Cache Valley virus (CVV) is a mosquito-borne bunyavirus of the family Bunyaviridae, genus Orthobunyavirus, Bunyamwera group (1), and endemic in North America (2). Serologic studies have shown that unlike most members of the family Bunyaviridae, the vectors of CVV also infect larger mammals, with virus being isolated from sheep, cattle, and horses and causing reproductive losses in small ruminants (2–8), similar to the disease caused by Akabane virus (9–11) and the newly identified Schmallenberg virus occurring in Europe (12). The virus has rarely been associated with meningoencephalitis in humans (13, 14). In utero ovine fetal infection causes abortion and fetal malformations, mainly affecting the musculoskeletal system (MSS) and the central nervous system (CNS) (2–5, 7, 15).

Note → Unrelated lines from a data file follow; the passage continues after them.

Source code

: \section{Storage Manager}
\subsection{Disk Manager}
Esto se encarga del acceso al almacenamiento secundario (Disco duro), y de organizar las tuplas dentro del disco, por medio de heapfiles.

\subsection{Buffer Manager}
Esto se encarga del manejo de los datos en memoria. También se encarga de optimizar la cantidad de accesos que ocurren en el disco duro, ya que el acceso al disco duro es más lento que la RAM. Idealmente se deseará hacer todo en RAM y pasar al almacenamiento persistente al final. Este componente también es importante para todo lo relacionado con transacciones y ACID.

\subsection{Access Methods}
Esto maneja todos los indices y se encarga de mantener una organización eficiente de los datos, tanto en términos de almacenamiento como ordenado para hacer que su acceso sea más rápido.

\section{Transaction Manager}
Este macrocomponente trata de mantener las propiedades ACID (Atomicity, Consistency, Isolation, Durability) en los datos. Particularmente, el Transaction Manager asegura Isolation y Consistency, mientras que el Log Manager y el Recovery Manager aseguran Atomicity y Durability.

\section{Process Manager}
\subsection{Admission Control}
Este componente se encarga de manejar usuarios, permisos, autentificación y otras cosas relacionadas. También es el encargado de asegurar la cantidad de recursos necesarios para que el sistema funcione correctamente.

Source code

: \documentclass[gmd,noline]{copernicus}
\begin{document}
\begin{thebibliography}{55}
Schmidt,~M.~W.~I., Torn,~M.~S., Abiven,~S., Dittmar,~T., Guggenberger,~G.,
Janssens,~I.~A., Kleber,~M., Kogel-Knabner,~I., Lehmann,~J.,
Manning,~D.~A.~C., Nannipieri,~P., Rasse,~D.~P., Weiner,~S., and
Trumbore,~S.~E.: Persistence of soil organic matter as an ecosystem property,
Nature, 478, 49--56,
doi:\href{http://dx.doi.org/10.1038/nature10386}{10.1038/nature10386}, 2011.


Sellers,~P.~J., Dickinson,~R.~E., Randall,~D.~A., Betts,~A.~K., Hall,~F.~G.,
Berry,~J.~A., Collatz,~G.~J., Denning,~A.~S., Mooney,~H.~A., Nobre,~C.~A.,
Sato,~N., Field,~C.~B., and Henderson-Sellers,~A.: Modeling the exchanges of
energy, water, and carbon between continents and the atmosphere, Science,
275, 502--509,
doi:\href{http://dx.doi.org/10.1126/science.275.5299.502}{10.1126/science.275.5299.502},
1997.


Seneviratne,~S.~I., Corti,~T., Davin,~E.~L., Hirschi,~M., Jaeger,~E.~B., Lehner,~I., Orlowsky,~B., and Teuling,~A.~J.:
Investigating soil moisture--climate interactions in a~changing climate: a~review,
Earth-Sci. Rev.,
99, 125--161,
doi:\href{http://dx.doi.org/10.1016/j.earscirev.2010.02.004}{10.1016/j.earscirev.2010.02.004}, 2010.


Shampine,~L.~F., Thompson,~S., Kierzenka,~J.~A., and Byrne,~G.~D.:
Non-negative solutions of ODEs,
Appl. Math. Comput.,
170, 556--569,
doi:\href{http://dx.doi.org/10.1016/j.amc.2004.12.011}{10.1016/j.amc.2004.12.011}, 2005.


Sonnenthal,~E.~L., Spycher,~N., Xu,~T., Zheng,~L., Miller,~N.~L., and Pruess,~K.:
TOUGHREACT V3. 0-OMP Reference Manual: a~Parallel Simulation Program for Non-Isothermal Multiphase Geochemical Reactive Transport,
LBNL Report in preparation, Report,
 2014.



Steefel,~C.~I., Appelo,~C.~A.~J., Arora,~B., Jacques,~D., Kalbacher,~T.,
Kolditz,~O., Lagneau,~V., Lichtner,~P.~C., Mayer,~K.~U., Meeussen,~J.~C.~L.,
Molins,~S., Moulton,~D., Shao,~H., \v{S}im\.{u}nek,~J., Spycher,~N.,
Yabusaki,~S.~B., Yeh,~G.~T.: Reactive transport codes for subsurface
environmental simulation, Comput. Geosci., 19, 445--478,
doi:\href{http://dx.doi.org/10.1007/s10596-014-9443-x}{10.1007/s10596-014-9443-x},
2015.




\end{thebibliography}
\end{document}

Previous studies describing experimental CVV-induced malformations in ovine fetuses showed that the development of fetal lesions depends on the fetal age when infected. If the virus is inoculated between 28 and 48 days of gestation (dg), fetal death and abortion or MSS and CNS malformations occur. No apparent malformations are observed if the virus is inoculated after 48 dg (2, 3). Virus isolation can only be made from infected fetuses in early development, and viral recovery from tissues of term abortions and malformed lambs is uniformly unsuccessful. The virus is cleared from infected tissues within a few weeks after infection (2, 15) and before the presumed age of fetal immunocompetency, at approximately 70 to 75 dg (16, 17).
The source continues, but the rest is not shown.